The moderator of the meetings was Dr. Shoshana Riba, the head nurse of the State of Israel. Ms. Hiba Reches, director of the department of licensure (Nursing Division, Ministry of Health) recorded the proceedings of the meeting. We began each meeting by explaining that the purpose of the study was to learn about the experience of caring for a victim of terror in the acute phase. We then gave all the participants an opportunity to introduce themselves and speak about their own experiences.

During the course of the meeting, Dr. Riba attempted to sharpen points that were raised, either by asking the specific nurse additional questions or inviting comments from other nurses. For example:

Dr. Riba: I understand that when a terrorist attack occurs, the entire nursing staff reports for duty, some of them even prior to the call up.
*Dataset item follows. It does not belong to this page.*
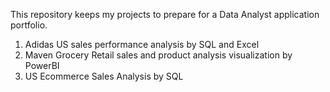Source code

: This repository keeps my projects to prepare for a Data Analyst application portfolio.
1. Adidas US sales performance analysis by SQL and Excel
2. Maven Grocery Retail sales and product analysis visualization by PowerBI
3. US Ecommerce Sales Analysis by SQL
What happens if you are over-staffed?

Nurse 1: There are actually two phases of activity during the intake and treatment of the victims. During the first phase, you are only concerned with saving lives and no one pays much attention to overstaffing. When things begin to settle down, we sometimes find a surplus of staff with the wounded. Often, however, at that point in time, the nurses are already emotionally involved with their patients and you can’t disengage them.
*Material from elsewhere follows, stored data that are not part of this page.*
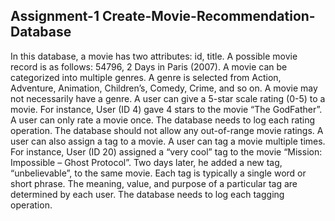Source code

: ## Assignment-1 Create-Movie-Recommendation-Database

In this database, a movie has two attributes: id, title. A possible movie record is as follows: 54796, 2
Days in Paris (2007).
A movie can be categorized into multiple genres. A genre is selected from Action, Adventure,
Animation, Children’s, Comedy, Crime, and so on. A movie may not necessarily have a genre.
A user can give a 5-star scale rating (0-5) to a movie. For instance, User (ID 4) gave 4 stars to the
movie “The GodFather”. A user can only rate a movie once. The database needs to log each rating
operation. The database should not allow any out-of-range movie ratings.
A user can also assign a tag to a movie. A user can tag a movie multiple times. For instance, User (ID
20) assigned a “very cool” tag to the movie “Mission: Impossible – Ghost Protocol”. Two days later, he
added a new tag, “unbelievable”, to the same movie. Each tag is typically a single word or short
phrase. The meaning, value, and purpose of a particular tag are determined by each user. The
database needs to log each tagging operation.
Dr. Riba: Is there a difference in the style and pace of your work during an event of this nature?

Nurse 2: We move about quicker, we feel pressured and fear the unknown- what kind of wounds will we see, of what severity….

Dr. Riba: Do you think it's possible to train people to work quickly?
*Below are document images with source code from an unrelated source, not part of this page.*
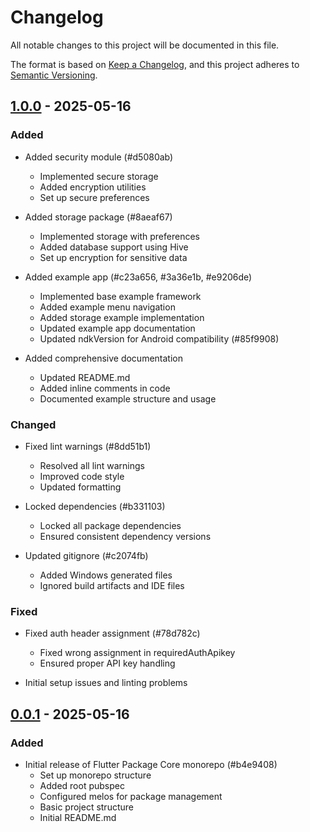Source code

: # Changelog

All notable changes to this project will be documented in this file.

The format is based on [Keep a Changelog](https://keepachangelog.com/en/1.0.0/),
and this project adheres to [Semantic Versioning](https://semver.org/spec/v2.0.0.html).

## [1.0.0] - 2025-05-16

### Added
- Added security module (#d5080ab)
  - Implemented secure storage
  - Added encryption utilities
  - Set up secure preferences

- Added storage package (#8aeaf67)
  - Implemented storage with preferences
  - Added database support using Hive
  - Set up encryption for sensitive data

- Added example app (#c23a656, #3a36e1b, #e9206de)
  - Implemented base example framework
  - Added example menu navigation
  - Added storage example implementation
  - Updated example app documentation
  - Updated ndkVersion for Android compatibility (#85f9908)

- Added comprehensive documentation
  - Updated README.md
  - Added inline comments in code
  - Documented example structure and usage

### Changed
- Fixed lint warnings (#8dd51b1)
  - Resolved all lint warnings
  - Improved code style
  - Updated formatting

- Locked dependencies (#b331103)
  - Locked all package dependencies
  - Ensured consistent dependency versions

- Updated gitignore (#c2074fb)
  - Added Windows generated files
  - Ignored build artifacts and IDE files

### Fixed
- Fixed auth header assignment (#78d782c)
  - Fixed wrong assignment in requiredAuthApikey
  - Ensured proper API key handling

- Initial setup issues and linting problems

## [0.0.1] - 2025-05-16

### Added
- Initial release of Flutter Package Core monorepo (#b4e9408)
  - Set up monorepo structure
  - Added root pubspec
  - Configured melos for package management
  - Basic project structure
  - Initial README.md

[Unreleased]: https://github.com/arkariz/flutter-package-core/compare/1.0.0...HEAD
[1.0.0]: https://github.com/arkariz/flutter-package-core/compare/0.0.1...1.0.0
[0.0.1]: https://github.com/arkariz/flutter-package-core/releases/tag/0.0.1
Nurse 2: Nurses switch into the mode automatically.

Dr. Riba: Does the pressure and quick pace cause errors to occur in the treatment process?

Nurse 3: There is no such thing as "no errors"; they are, however, minimal. This is due in large part to high state of alert that pervades in the emergency room. An additional factor is the familiarity nurses have with respect to the protocols and procedures in the department.

Data Analysis

We did an on-going and summative content analysis of the meetings’ proceedings. The themes were identified and refined from meeting to meeting. The themes we present in this article are those that were raised by more than one nurse and in more than one institution. From the descriptions presented by the nursing staff, we crystallized four stages of involvement: call-up, waiting for the casualties to arrive, treating the victims, and incident closure.

Call Up

In order to fully appreciate the nurses’ responses, it is first important to understand how the call-up system functions in the wake of a muti-casualty attack. The Magen David Adom (MDA), the Israeli equivalent of the Red Cross, and the Police Department inform the hospital director generals immediately after the occurrence of a multi-casualty act of terror. The scope of the staff called in is based upon standing protocols that are activated by the directors according to the type and extent of the attack. Emergency room nurses and the senior managerial and professional staff are always included in the initial call up. In some of the hospitals, only senior personnel are called in directly; other staff are contacted via the telephone calling-tree procedure. In this case, an initially designated pool of emergency room staff nurses calls a number of additional staff and so on until all those needed have been contacted.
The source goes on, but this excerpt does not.